The FOLCS Film Series consists of screening influential films that portray cultural issues in illuminating ways. Screenings are followed by discussions with renowned filmmakers, actors, historians, and others associated with the film’s making or subject matter. The series offers film as a lens through which we can better understand the issues our society is facing today.

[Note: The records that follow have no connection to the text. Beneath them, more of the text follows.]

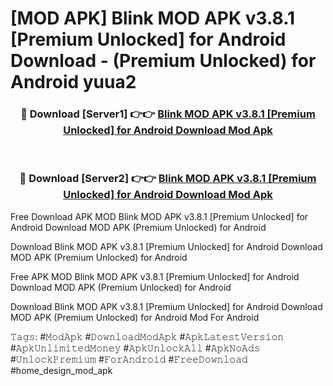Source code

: # [MOD APK] Blink MOD APK v3.8.1 [Premium Unlocked] for Android Download - (Premium Unlocked) for Android yuua2



<div align="center">
<h3>🔴 Download [Server1] 👉👉 <a href="https://momento.my/?title=Blink_MOD_APK_v3.8.1_[Premium_Unlocked]_for_Android_Download">Blink MOD APK v3.8.1 [Premium Unlocked] for Android Download Mod Apk</a></h3><br>

<h3>🔴 Download [Server2] 👉👉 <a href="https://momento.my/?title=Blink_MOD_APK_v3.8.1_[Premium_Unlocked]_for_Android_Download">Blink MOD APK v3.8.1 [Premium Unlocked] for Android Download Mod Apk</a></h3>
</div>



Free Download APK MOD Blink MOD APK v3.8.1 [Premium Unlocked] for Android Download MOD APK (Premium Unlocked) for Android

Download Blink MOD APK v3.8.1 [Premium Unlocked] for Android Download MOD APK (Premium Unlocked) for Android

Free APK MOD Blink MOD APK v3.8.1 [Premium Unlocked] for Android Download MOD APK (Premium Unlocked) for Android

Download Blink MOD APK v3.8.1 [Premium Unlocked] for Android Download MOD APK (Premium Unlocked) for Android Mod For Android

𝚃𝚊𝚐𝚜: #𝙼𝚘𝚍𝙰𝚙𝚔 #𝙳𝚘𝚠𝚗𝚕𝚘𝚊𝚍𝙼𝚘𝚍𝙰𝚙𝚔 #𝙰𝚙𝚔𝙻𝚊𝚝𝚎𝚜𝚝𝚅𝚎𝚛𝚜𝚒𝚘𝚗 #𝙰𝚙𝚔𝚄𝚗𝚕𝚒𝚖𝚒𝚝𝚎𝚍𝙼𝚘𝚗𝚎𝚢 #𝙰𝚙𝚔𝚄𝚗𝚕𝚘𝚌𝚔𝙰𝚕𝚕 #𝙰𝚙𝚔𝙽𝚘𝙰𝚍𝚜 #𝚄𝚗𝚕𝚘𝚌𝚔𝙿𝚛𝚎𝚖𝚒𝚞𝚖 #𝙵𝚘𝚛𝙰𝚗𝚍𝚛𝚘𝚒𝚍 #𝙵𝚛𝚎𝚎𝙳𝚘𝚠𝚗𝚕𝚘𝚊𝚍 #home_design_mod_apk
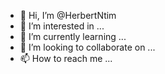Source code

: - 👋 Hi, I’m @HerbertNtim
- 👀 I’m interested in ...
- 🌱 I’m currently learning ...
- 💞️ I’m looking to collaborate on ...
- 📫 How to reach me ...

<!---
HerbertNtim/HerbertNtim is a ✨ special ✨ repository because its `README.md` (this file) appears on your GitHub profile.
You can click the Preview link to take a look at your changes.
--->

Before he was the first African-American Supreme Court Justice, Thurgood Marshall was an attorney for the NAACP. Marshall tells the story of one of his earlier cases. The year is 1940. The place in Connecticut. The case is The State of Connecticut v. Joseph Spell (Sterling K. Brown); a black chauffeur is accused by his white employer of sexual assault and attempted murder. Thurgood Marshall (Chadwick Boseman) is not allowed to speak in the trial, so the defense depends on Samuel Friedman (Josh Gad), a young Jewish attorney who has never tried a criminal case. What emerges is a story of racial injustice and the unlikely friendship that forms to combat it.
FOLCS hosted an enlightening conversation on the film. Guests included director and producer Reginald Hudlin (Django Unchained) and actors Chadwick Boseman (Get On Up, 42, Captain America: Civil War), Sterling K. Brown (This Is Us, The People v. O.J. Simpson: American Crime Story), Josh Gad (Beauty and the Beast, Frozen), and Kate Hudson (Almost Famous, How to Lose a Guy in 10 Days). The discussion focused on America’s longstanding struggle for racial justice. It also examined the bonds of shared persecution that had, in the past, united African-Americans and Jews.